Data provided>

= = = = = = =

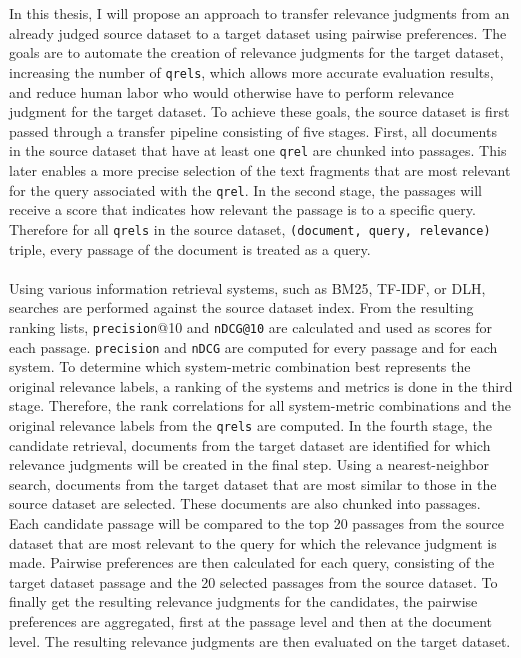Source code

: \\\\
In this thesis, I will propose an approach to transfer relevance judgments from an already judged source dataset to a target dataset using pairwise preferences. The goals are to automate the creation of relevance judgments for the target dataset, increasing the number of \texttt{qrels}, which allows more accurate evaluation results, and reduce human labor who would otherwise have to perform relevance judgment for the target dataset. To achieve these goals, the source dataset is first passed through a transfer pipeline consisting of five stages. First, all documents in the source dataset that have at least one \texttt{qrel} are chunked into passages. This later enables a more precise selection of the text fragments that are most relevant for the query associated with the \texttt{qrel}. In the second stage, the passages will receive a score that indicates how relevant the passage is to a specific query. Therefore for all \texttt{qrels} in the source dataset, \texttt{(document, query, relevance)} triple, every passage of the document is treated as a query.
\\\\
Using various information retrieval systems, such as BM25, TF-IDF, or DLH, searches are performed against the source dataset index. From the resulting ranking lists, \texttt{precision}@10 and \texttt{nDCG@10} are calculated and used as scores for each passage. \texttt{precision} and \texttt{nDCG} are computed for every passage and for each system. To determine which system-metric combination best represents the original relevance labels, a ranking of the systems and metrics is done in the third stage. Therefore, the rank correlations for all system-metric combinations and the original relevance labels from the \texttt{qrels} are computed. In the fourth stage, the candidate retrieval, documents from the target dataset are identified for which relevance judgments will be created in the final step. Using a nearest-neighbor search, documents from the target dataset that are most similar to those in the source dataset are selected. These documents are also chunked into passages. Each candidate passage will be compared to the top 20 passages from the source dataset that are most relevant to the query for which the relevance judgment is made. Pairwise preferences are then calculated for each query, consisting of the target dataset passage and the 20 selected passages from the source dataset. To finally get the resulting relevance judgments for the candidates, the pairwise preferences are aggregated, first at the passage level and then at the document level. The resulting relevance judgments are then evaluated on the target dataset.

= = = = = = =

What you have to do> All of the data above must be printed exactly, minus its pictures.

Answer for the task>
Source code

: \\\\
In this thesis, I will propose an approach to transfer relevance judgments from an already judged source dataset to a target dataset using pairwise preferences. The goals are to automate the creation of relevance judgments for the target dataset, increasing the number of \texttt{qrels}, which allows more accurate evaluation results, and reduce human labor who would otherwise have to perform relevance judgment for the target dataset. To achieve these goals, the source dataset is first passed through a transfer pipeline consisting of five stages. First, all documents in the source dataset that have at least one \texttt{qrel} are chunked into passages. This later enables a more precise selection of the text fragments that are most relevant for the query associated with the \texttt{qrel}. In the second stage, the passages will receive a score that indicates how relevant the passage is to a specific query. Therefore for all \texttt{qrels} in the source dataset, \texttt{(document, query, relevance)} triple, every passage of the document is treated as a query.
\\\\
Using various information retrieval systems, such as BM25, TF-IDF, or DLH, searches are performed against the source dataset index. From the resulting ranking lists, \texttt{precision}@10 and \texttt{nDCG@10} are calculated and used as scores for each passage. \texttt{precision} and \texttt{nDCG} are computed for every passage and for each system. To determine which system-metric combination best represents the original relevance labels, a ranking of the systems and metrics is done in the third stage. Therefore, the rank correlations for all system-metric combinations and the original relevance labels from the \texttt{qrels} are computed. In the fourth stage, the candidate retrieval, documents from the target dataset are identified for which relevance judgments will be created in the final step. Using a nearest-neighbor search, documents from the target dataset that are most similar to those in the source dataset are selected. These documents are also chunked into passages. Each candidate passage will be compared to the top 20 passages from the source dataset that are most relevant to the query for which the relevance judgment is made. Pairwise preferences are then calculated for each query, consisting of the target dataset passage and the 20 selected passages from the source dataset. To finally get the resulting relevance judgments for the candidates, the pairwise preferences are aggregated, first at the passage level and then at the document level. The resulting relevance judgments are then evaluated on the target dataset.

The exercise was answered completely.